15:59 UTC: It's time to get the show on the road, as CEO Dr Lisa Su takes center-stage.


16:02 UTC: AMD categorizes the four workloads dominating datacenters today.


16:04 UTC: New cores, new packaging tech, new CPUs and GPUs


16:05 UTC: New EPYC processor reveal, all new socket

16:06 UTC: Meta joins AMD EPYC cloud computing ecosystem

16:06 UTC: Looks like a new socket for sure


16:07 UTC: Chiplets with 3D Infinity Cache confirmed


16:08 UTC: TSMC 3D chipset technology leveraged for 3D Infinity Cache


16:09 UTC: AMD Milan-X EPYC, existing socket, with up to 64 cores, but a mammoth 804 MB cache per socket


16:10 UTC: Fully compatible with SP3 platforms with a UEFI update,

16:11 UTC: First view of 3D V cache on AMD EPYC


16:12 UTC: Technical computing the focus of this processor. Memory intensive applications.


16:12 UTC: 96 MB L3 cache per chiplet reduces memory subsystem latencies significantly


16:13 UTC: EDA verification load 66% faster than competing Intel solution


16:15 UTC:


16:15 UTC: 3D V cache impacts a broad set of compute applications


16:16 UTC: Azure to debut "Milan-X" processor-powered instances.


16:18 UTC: Q1-2022 general availability of Milan-X


16:20 UTC: We now move on to CDNA2 compute processors.

16:20 UTC: Instinct MI200. 20% faster and 4.9x faster HPC performance than "competition."


16:22 UTC: 58 billion transistors, TSMC 6 nm, 220 compute units, 128 GB HBM2E memory


16:23 UTC: Two form-factors MI200 comes in.

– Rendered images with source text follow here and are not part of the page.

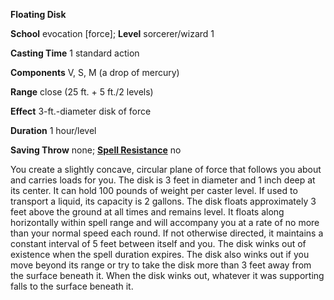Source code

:  **Floating Disk**

**School** evocation [force]; **Level** sorcerer/wizard 1

**Casting Time** 1 standard action

**Components** V, S, M (a drop of mercury)

**Range** close (25 ft. + 5 ft./2 levels)

**Effect** 3-ft.-diameter disk of force

**Duration** 1 hour/level

**Saving Throw** none; **[Spell Resistance](../glossary#_spell-resistance)** no

You create a slightly concave, circular plane of force that follows you about and carries loads for you. The disk is 3 feet in diameter and 1 inch deep at its center. It can hold 100 pounds of weight per caster level. If used to transport a liquid, its capacity is 2 gallons. The disk floats approximately 3 feet above the ground at all times and remains level. It floats along horizontally within spell range and will accompany you at a rate of no more than your normal speed each round. If not otherwise directed, it maintains a constant interval of 5 feet between itself and you. The disk winks out of existence when the spell duration expires. The disk also winks out if you move beyond its range or try to take the disk more than 3 feet away from the surface beneath it. When the disk winks out, whatever it was supporting falls to the surface beneath it.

16:23 UTC: AMD just beat Intel to multi-die GPUs, since Intel canned Xe-HP


16:24 UTC: Performance claims:


16:25 UTC: 3.2 TB/s memory bandwidth.

16:26 UTC: More competitive performance claims


16:28 UTC: Debuting 3rd Gen Infinity Fabric, 800 GB/s aggregate bandwidth, and memory coherence


Update 16:29 UTC: First picture of Oakridge National Labs Frontier, first exascale supercomputer:


16:34 UTC: Genoa, is Zen 4-based, built on 5 nm, AMD claims that Genoa will be the "highest performance processor for gen-purpose compute"


16:35 UTC: Up to 96 cores, PCIe Gen 5, CXL, DDR5 memory

16:36 UTC: Zen4c is optimized for scale-out cloud performance, "Bergamo" EPYC processor with 128 cores, same I/O as "Genoa"


16:37 UTC: Updated roadmap


16:38 UTC: And that's a wrap. A spritely series of major updates that should shake things up in the Intel camp. The core count increase to 96~128, along with the expected generational IPC increase, and next-gen I/O could be AMD's play against the Xeon "Sapphire Rapids." Thanks for joining us.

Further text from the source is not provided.